Mutation screening in genes known to be responsible for Retinitis Pigmentosa in 98 Small Han Chinese Families

Retinitis pigmentosa (RP) is highly heterogeneous in both clinical and genetic fields. Accurate mutation screening is very beneficial in improving clinical diagnosis and gene-specific treatment of RP patients. The reason for the difficulties in genetic diagnosis of RP is that the ethnic-specific mutation databases that contain both clinical and genetic information are largely insufficient. In this study, we recruited 98 small Han Chinese families clinically diagnosed as RP, including of 22 dominant, 19 recessive, 52 sporadic, and five X-linked. We then used whole exome sequencing (WES) analysis to detect mutations in the genes known for RP in 101 samples from these 98 families.
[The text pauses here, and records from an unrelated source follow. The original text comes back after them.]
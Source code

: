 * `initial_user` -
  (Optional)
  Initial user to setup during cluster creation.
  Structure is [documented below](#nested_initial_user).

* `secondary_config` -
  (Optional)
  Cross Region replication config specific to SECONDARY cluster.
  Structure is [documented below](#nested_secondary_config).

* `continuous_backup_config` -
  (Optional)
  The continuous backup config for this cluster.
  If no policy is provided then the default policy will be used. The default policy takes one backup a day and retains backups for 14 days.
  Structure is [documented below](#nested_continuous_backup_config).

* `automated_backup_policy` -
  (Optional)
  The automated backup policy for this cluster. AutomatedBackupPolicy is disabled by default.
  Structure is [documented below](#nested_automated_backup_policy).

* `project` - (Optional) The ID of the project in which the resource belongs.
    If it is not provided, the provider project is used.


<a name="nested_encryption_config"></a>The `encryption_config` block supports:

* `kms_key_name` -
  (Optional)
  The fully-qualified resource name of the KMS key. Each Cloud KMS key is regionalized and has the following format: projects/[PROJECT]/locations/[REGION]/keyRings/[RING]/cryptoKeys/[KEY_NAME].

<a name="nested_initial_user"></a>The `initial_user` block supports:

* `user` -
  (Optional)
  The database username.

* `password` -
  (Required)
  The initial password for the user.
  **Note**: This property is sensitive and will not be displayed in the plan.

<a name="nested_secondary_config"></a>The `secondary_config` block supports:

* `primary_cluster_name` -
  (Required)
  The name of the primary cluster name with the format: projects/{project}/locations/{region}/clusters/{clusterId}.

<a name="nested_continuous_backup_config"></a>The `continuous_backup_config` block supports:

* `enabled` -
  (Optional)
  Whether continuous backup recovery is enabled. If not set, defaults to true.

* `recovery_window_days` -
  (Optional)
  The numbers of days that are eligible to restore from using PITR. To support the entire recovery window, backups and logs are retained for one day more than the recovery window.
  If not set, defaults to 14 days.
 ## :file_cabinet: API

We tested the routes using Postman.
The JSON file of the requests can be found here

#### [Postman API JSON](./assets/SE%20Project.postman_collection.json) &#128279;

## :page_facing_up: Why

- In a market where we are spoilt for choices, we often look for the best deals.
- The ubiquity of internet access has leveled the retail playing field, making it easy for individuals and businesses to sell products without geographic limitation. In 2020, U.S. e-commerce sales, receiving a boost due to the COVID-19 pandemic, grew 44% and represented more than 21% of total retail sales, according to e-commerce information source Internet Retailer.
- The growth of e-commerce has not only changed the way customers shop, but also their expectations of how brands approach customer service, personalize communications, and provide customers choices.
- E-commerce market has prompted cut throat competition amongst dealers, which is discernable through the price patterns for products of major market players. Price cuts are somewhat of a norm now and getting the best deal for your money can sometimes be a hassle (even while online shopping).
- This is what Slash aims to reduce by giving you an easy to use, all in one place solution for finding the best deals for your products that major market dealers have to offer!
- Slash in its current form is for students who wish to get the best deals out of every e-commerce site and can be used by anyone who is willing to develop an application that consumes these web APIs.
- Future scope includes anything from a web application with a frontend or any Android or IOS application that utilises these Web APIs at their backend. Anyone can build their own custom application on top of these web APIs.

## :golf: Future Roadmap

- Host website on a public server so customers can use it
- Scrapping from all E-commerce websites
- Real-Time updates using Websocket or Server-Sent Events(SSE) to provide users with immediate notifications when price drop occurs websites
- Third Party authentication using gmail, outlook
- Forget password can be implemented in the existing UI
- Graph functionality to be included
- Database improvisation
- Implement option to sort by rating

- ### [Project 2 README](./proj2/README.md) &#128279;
In total, we identified 57 potential pathogenic mutations in 40 of the 98 (41%) families in 22 known RP genes, including 45 novel mutations. We detected mutations in 13 of the 22 (59%) typical autosomal dominant families, 8 of the 19 (42%) typical autosomal recessive families, 16 of the 52 (31%) sporadic small families, and four of the five (80%) X-linked families. Our results extended the mutation spectrum of known RP genes in Han Chinese, thus making a contribution to RP gene diagnosis and the pathogenetic study of RP genes.